Random sampling

Random sampling, based on statistical probability theory, has two characteristics that make it extremely useful in practice to the decision maker. These are that it is possible to calculate the level of confidence and limits of accuracy of the results.

The 'level of confidence' refers to the fact that from a randomly drawn sample it is possible to work out the statistical probability that the sample is a good one. Very much like that famous toothpaste 'ring of confidence', it is heartening for a decision maker to hear from the researchers, 'these results are correct to the 95 per cent level of confidence'. What they are in effect saying is, 'there is only a one in twenty chance that this sample is a bad one'. The 95 per cent level is the most commonly used level of confidence in research and most decision makers in organizational settings are satisfied with data in which they can be assured of having this level of confidence, simply because so much other uncertainty surrounds the decision-making environment.

The second practical outcome of sound sampling practice referred to is the 'limits of accuracy'. Common sense dictates that when 1000 respondents are used to calculate the views of the 3,000,000 members of the population whom they represent, then the calculation is likely to be only an approximate one. This is, sample statistics can be used to calculate population parameters only within certain limits of accuracy, rather than with spot-on precision. It also makes sense that the more respondents included in the sample, the more accurate the calculation of the population parameters is likely to be, i.e. the larger the size of the sample the narrower the range of limits of accuracy. The relationship, however, is not in direct proportion. From a sample of 1000, results may be within limits of accuracy of + or - 10 per cent. To reduce that by half, i.e. to results of + or - 5 per cent, it would be necessary to include four times as many individuals in the sample, i.e. 4000 respondents. This point about the relationship between sample size and accuracy is considered further in Section 7.5.

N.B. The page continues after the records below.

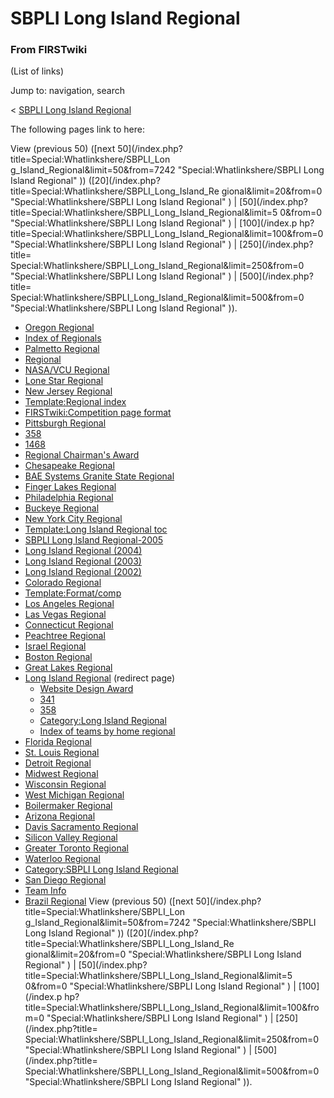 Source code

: # SBPLI Long Island Regional

### From FIRSTwiki

(List of links)

Jump to: navigation, search

&lt; [SBPLI Long Island
Regional](/index.php?title=SBPLI_Long_Island_Regional&redirect=no "SBPLI Long
Island Regional" )  

The following pages link to here:

View (previous 50) ([next 50](/index.php?title=Special:Whatlinkshere/SBPLI_Lon
g_Island_Regional&limit=50&from=7242 "Special:Whatlinkshere/SBPLI Long Island
Regional" )) ([20](/index.php?title=Special:Whatlinkshere/SBPLI_Long_Island_Re
gional&limit=20&from=0 "Special:Whatlinkshere/SBPLI Long Island Regional" ) | 
[50](/index.php?title=Special:Whatlinkshere/SBPLI_Long_Island_Regional&limit=5
0&from=0 "Special:Whatlinkshere/SBPLI Long Island Regional" ) | [100](/index.p
hp?title=Special:Whatlinkshere/SBPLI_Long_Island_Regional&limit=100&from=0
"Special:Whatlinkshere/SBPLI Long Island Regional" ) | [250](/index.php?title=
Special:Whatlinkshere/SBPLI_Long_Island_Regional&limit=250&from=0
"Special:Whatlinkshere/SBPLI Long Island Regional" ) | [500](/index.php?title=
Special:Whatlinkshere/SBPLI_Long_Island_Regional&limit=500&from=0
"Special:Whatlinkshere/SBPLI Long Island Regional" )).

  * [Oregon Regional](Oregon_Regional "Oregon Regional" )
  * [Index of Regionals](Index_of_Regionals "Index of Regionals" )
  * [Palmetto Regional](Palmetto_Regional "Palmetto Regional" )
  * [Regional](Regional "Regional" )
  * [NASA/VCU Regional](NASA/VCU_Regional "NASA/VCU Regional" )
  * [Lone Star Regional](Lone_Star_Regional "Lone Star Regional" )
  * [New Jersey Regional](New_Jersey_Regional "New Jersey Regional" )
  * [Template:Regional index](Template:Regional_index "Template:Regional index" )
  * [FIRSTwiki:Competition page format](FIRSTwiki:Competition_page_format "FIRSTwiki:Competition page format" )
  * [Pittsburgh Regional](Pittsburgh_Regional "Pittsburgh Regional" )
  * [358](358 "358" )
  * [1468](1468 "1468" )
  * [Regional Chairman's Award](Regional_Chairman%27s_Award "Regional Chairman's Award" )
  * [Chesapeake Regional](Chesapeake_Regional "Chesapeake Regional" )
  * [BAE Systems Granite State Regional](BAE_Systems_Granite_State_Regional "BAE Systems Granite State Regional" )
  * [Finger Lakes Regional](Finger_Lakes_Regional "Finger Lakes Regional" )
  * [Philadelphia Regional](Philadelphia_Regional "Philadelphia Regional" )
  * [Buckeye Regional](Buckeye_Regional "Buckeye Regional" )
  * [New York City Regional](New_York_City_Regional "New York City Regional" )
  * [Template:Long Island Regional toc](Template:Long_Island_Regional_toc "Template:Long Island Regional toc" )
  * [SBPLI Long Island Regional-2005](SBPLI_Long_Island_Regional-2005 "SBPLI Long Island Regional-2005" )
  * [Long Island Regional (2004)](Long_Island_Regional_%282004%29 "Long Island Regional \(2004\)" )
  * [Long Island Regional (2003)](Long_Island_Regional_%282003%29 "Long Island Regional \(2003\)" )
  * [Long Island Regional (2002)](Long_Island_Regional_%282002%29 "Long Island Regional \(2002\)" )
  * [Colorado Regional](Colorado_Regional "Colorado Regional" )
  * [Template:Format/comp](Template:Format/comp "Template:Format/comp" )
  * [Los Angeles Regional](Los_Angeles_Regional "Los Angeles Regional" )
  * [Las Vegas Regional](Las_Vegas_Regional "Las Vegas Regional" )
  * [Connecticut Regional](Connecticut_Regional "Connecticut Regional" )
  * [Peachtree Regional](Peachtree_Regional "Peachtree Regional" )
  * [Israel Regional](Israel_Regional "Israel Regional" )
  * [Boston Regional](Boston_Regional "Boston Regional" )
  * [Great Lakes Regional](Great_Lakes_Regional "Great Lakes Regional" )
  * [Long Island Regional](/index.php?title=Long_Island_Regional&redirect=no "Long Island Regional" ) (redirect page) 
    * [Website Design Award](Website_Design_Award "Website Design Award" )
    * [341](341 "341" )
    * [358](358 "358" )
    * [Category:Long Island Regional](Category:Long_Island_Regional "Category:Long Island Regional" )
    * [Index of teams by home regional](Index_of_teams_by_home_regional "Index of teams by home regional" )
  * [Florida Regional](Florida_Regional "Florida Regional" )
  * [St. Louis Regional](St._Louis_Regional "St. Louis Regional" )
  * [Detroit Regional](Detroit_Regional "Detroit Regional" )
  * [Midwest Regional](Midwest_Regional "Midwest Regional" )
  * [Wisconsin Regional](Wisconsin_Regional "Wisconsin Regional" )
  * [West Michigan Regional](West_Michigan_Regional "West Michigan Regional" )
  * [Boilermaker Regional](Boilermaker_Regional "Boilermaker Regional" )
  * [Arizona Regional](Arizona_Regional "Arizona Regional" )
  * [Davis Sacramento Regional](Davis_Sacramento_Regional "Davis Sacramento Regional" )
  * [Silicon Valley Regional](Silicon_Valley_Regional "Silicon Valley Regional" )
  * [Greater Toronto Regional](Greater_Toronto_Regional "Greater Toronto Regional" )
  * [Waterloo Regional](Waterloo_Regional "Waterloo Regional" )
  * [Category:SBPLI Long Island Regional](Category:SBPLI_Long_Island_Regional "Category:SBPLI Long Island Regional" )
  * [San Diego Regional](San_Diego_Regional "San Diego Regional" )
  * [Team Info](Team_Info "Team Info" )
  * [Brazil Regional](Brazil_Regional "Brazil Regional" )
View (previous 50) ([next 50](/index.php?title=Special:Whatlinkshere/SBPLI_Lon
g_Island_Regional&limit=50&from=7242 "Special:Whatlinkshere/SBPLI Long Island
Regional" )) ([20](/index.php?title=Special:Whatlinkshere/SBPLI_Long_Island_Re
gional&limit=20&from=0 "Special:Whatlinkshere/SBPLI Long Island Regional" ) | 
[50](/index.php?title=Special:Whatlinkshere/SBPLI_Long_Island_Regional&limit=5
0&from=0 "Special:Whatlinkshere/SBPLI Long Island Regional" ) | [100](/index.p
hp?title=Special:Whatlinkshere/SBPLI_Long_Island_Regional&limit=100&from=0
"Special:Whatlinkshere/SBPLI Long Island Regional" ) | [250](/index.php?title=
Special:Whatlinkshere/SBPLI_Long_Island_Regional&limit=250&from=0
"Special:Whatlinkshere/SBPLI Long Island Regional" ) | [500](/index.php?title=
Special:Whatlinkshere/SBPLI_Long_Island_Regional&limit=500&from=0
"Special:Whatlinkshere/SBPLI Long Island Regional" )).

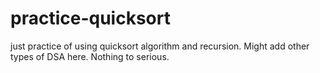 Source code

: # practice-quicksort

just practice of using quicksort algorithm and recursion. Might add other types of DSA here. Nothing to serious.
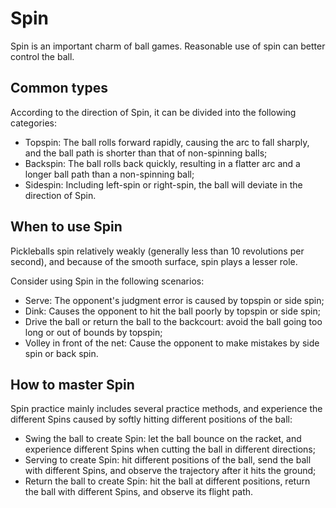 # Spin

Spin is an important charm of ball games. Reasonable use of spin can better control the ball.

## Common types

According to the direction of Spin, it can be divided into the following categories:

* Topspin: The ball rolls forward rapidly, causing the arc to fall sharply, and the ball path is shorter than that of non-spinning balls;
* Backspin: The ball rolls back quickly, resulting in a flatter arc and a longer ball path than a non-spinning ball;
* Sidespin: Including left-spin or right-spin, the ball will deviate in the direction of Spin.

## When to use Spin

Pickleballs spin relatively weakly (generally less than 10 revolutions per second), and because of the smooth surface, spin plays a lesser role.

Consider using Spin in the following scenarios:

* Serve: The opponent's judgment error is caused by topspin or side spin;
* Dink: Causes the opponent to hit the ball poorly by topspin or side spin;
* Drive the ball or return the ball to the backcourt: avoid the ball going too long or out of bounds by topspin;
* Volley in front of the net: Cause the opponent to make mistakes by side spin or back spin.

## How to master Spin

Spin practice mainly includes several practice methods, and experience the different Spins caused by softly hitting different positions of the ball:

* Swing the ball to create Spin: let the ball bounce on the racket, and experience different Spins when cutting the ball in different directions;
* Serving to create Spin: hit different positions of the ball, send the ball with different Spins, and observe the trajectory after it hits the ground;
* Return the ball to create Spin: hit the ball at different positions, return the ball with different Spins, and observe its flight path. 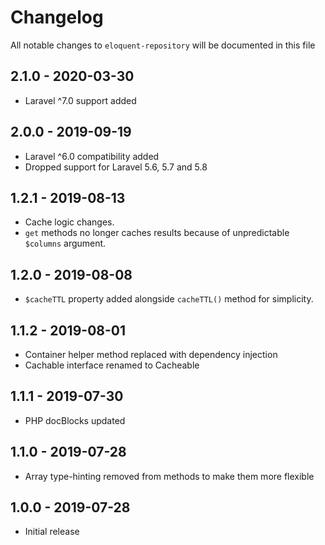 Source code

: # Changelog

All notable changes to `eloquent-repository` will be documented in this file

## 2.1.0 - 2020-03-30

- Laravel ^7.0 support added

## 2.0.0 - 2019-09-19

- Laravel ^6.0 compatibility added
- Dropped support for Laravel 5.6, 5.7 and 5.8

## 1.2.1 - 2019-08-13

- Cache logic changes.
- `get` methods no longer caches results because of unpredictable `$columns` argument.

## 1.2.0 - 2019-08-08

- `$cacheTTL` property added alongside `cacheTTL()` method for simplicity.

## 1.1.2 - 2019-08-01

- Container helper method replaced with dependency injection
- Cachable interface renamed to Cacheable

## 1.1.1 - 2019-07-30

- PHP docBlocks updated

## 1.1.0 - 2019-07-28

- Array type-hinting removed from methods to make them more flexible

## 1.0.0 - 2019-07-28

- Initial release
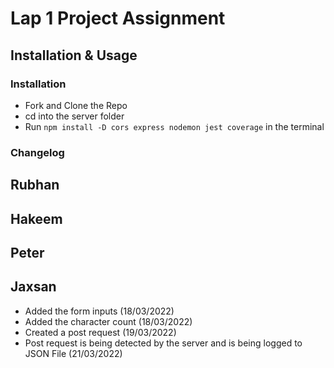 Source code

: # Lap 1 Project Assignment

## Installation & Usage

### Installation

* Fork and Clone the Repo
* cd into the server folder
* Run `npm install -D cors express nodemon jest coverage` in the terminal  

### Changelog
## Rubhan
## Hakeem
## Peter
## Jaxsan

* Added the form inputs (18/03/2022)
* Added the character count (18/03/2022)
* Created a post request (19/03/2022)
* Post request is being detected by the server and is being logged to JSON File (21/03/2022)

The third, and important, practical advantage of sampling theory is that the level of confidence and limits of accuracy required in the results can be decided in advance of the survey. Use of the appropriate statistical calculations makes it possible to determine what size of sample will be required to produce findings to those specifications. While it is not essential to be able to perform personally the statistical calculations referred to, it is important to note that the quality and validity of the findings from large-scale quantitative research surveys are determined by the appropriateness with which these calculations are carried out and statistical concepts applied.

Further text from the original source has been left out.